• [Exercise directions] Transcribe every entry word for word, but drop the pictures.

───── Entries provided ─────

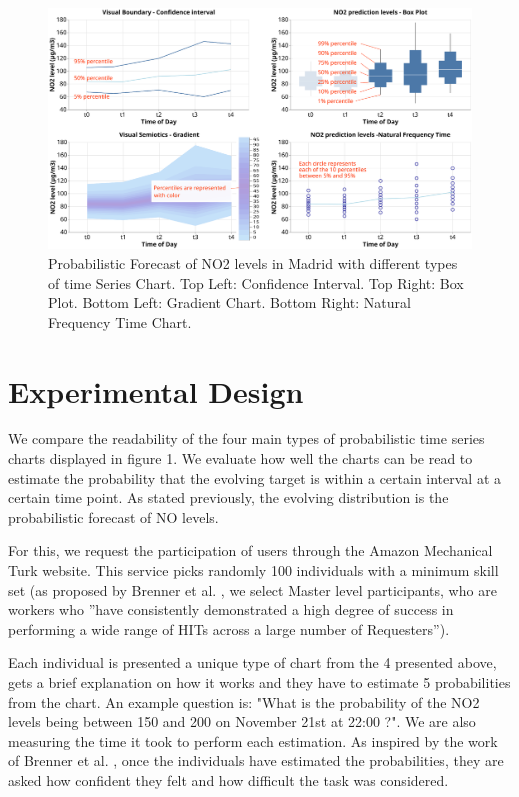 \documentclass[a4paper,3p,sort&compress]{elsarticle}
\begin{document}
\begin{figure}
  \centering
  \includegraphics[width=.9\textwidth]{charts_vector} 
  \caption{\label{figure:charts} Probabilistic Forecast of NO2 levels in Madrid with different types of time Series Chart. 
  Top Left: Confidence Interval. Top Right: Box Plot. 
  Bottom Left: Gradient Chart. Bottom Right: Natural Frequency Time Chart. }
\end{figure} 

\section{Experimental Design}
\label{sec:exp_design}

We compare the readability of the four main types of probabilistic time series charts 
displayed in figure 1. We evaluate how well the charts can be read to estimate the probability 
that the evolving target is within a certain interval at a certain time point. As stated previously, 
the evolving distribution is the probabilistic forecast of NO levels. 

For this, we request the participation of users through the Amazon Mechanical Turk website. 
This service picks randomly 100 individuals with a minimum skill set (as proposed by Brenner 
et al. \cite{brennen_instrument_2018}, we select Master level participants, who are workers who 
''have consistently demonstrated a high degree of success in performing a wide range of HITs across a 
large number of Requesters'').

Each individual is presented a unique type of chart from the 4 presented above, gets a brief 
explanation on how it works and they have to estimate 5 probabilities from the chart. An example question is: 
"What is the probability of the NO2 levels being between 150 and 200 on 
November 21st at 22:00 ?". We are also measuring the time it took to perform each estimation. 
As inspired by the work of Brenner et 
al. , once the individuals have estimated the probabilities, they are asked how confident they 
felt and how difficult the task was considered.
\end{document}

─────

• [Problem solution]
 \documentclass[a4paper,3p,sort&compress]{elsarticle}
\begin{document}
\begin{figure}
  \centering
  \includegraphics[width=.9\textwidth]{charts_vector} 
  \caption{\label{figure:charts} Probabilistic Forecast of NO2 levels in Madrid with different types of time Series Chart. 
  Top Left: Confidence Interval. Top Right: Box Plot. 
  Bottom Left: Gradient Chart. Bottom Right: Natural Frequency Time Chart. }
\end{figure} 

\section{Experimental Design}
\label{sec:exp_design}

We compare the readability of the four main types of probabilistic time series charts 
displayed in figure 1. We evaluate how well the charts can be read to estimate the probability 
that the evolving target is within a certain interval at a certain time point. As stated previously, 
the evolving distribution is the probabilistic forecast of NO levels. 

For this, we request the participation of users through the Amazon Mechanical Turk website. 
This service picks randomly 100 individuals with a minimum skill set (as proposed by Brenner 
et al. \cite{brennen_instrument_2018}, we select Master level participants, who are workers who 
''have consistently demonstrated a high degree of success in performing a wide range of HITs across a 
large number of Requesters'').

Each individual is presented a unique type of chart from the 4 presented above, gets a brief 
explanation on how it works and they have to estimate 5 probabilities from the chart. An example question is: 
"What is the probability of the NO2 levels being between 150 and 200 on 
November 21st at 22:00 ?". We are also measuring the time it took to perform each estimation. 
As inspired by the work of Brenner et 
al. , once the individuals have estimated the probabilities, they are asked how confident they 
felt and how difficult the task was considered.
\end{document}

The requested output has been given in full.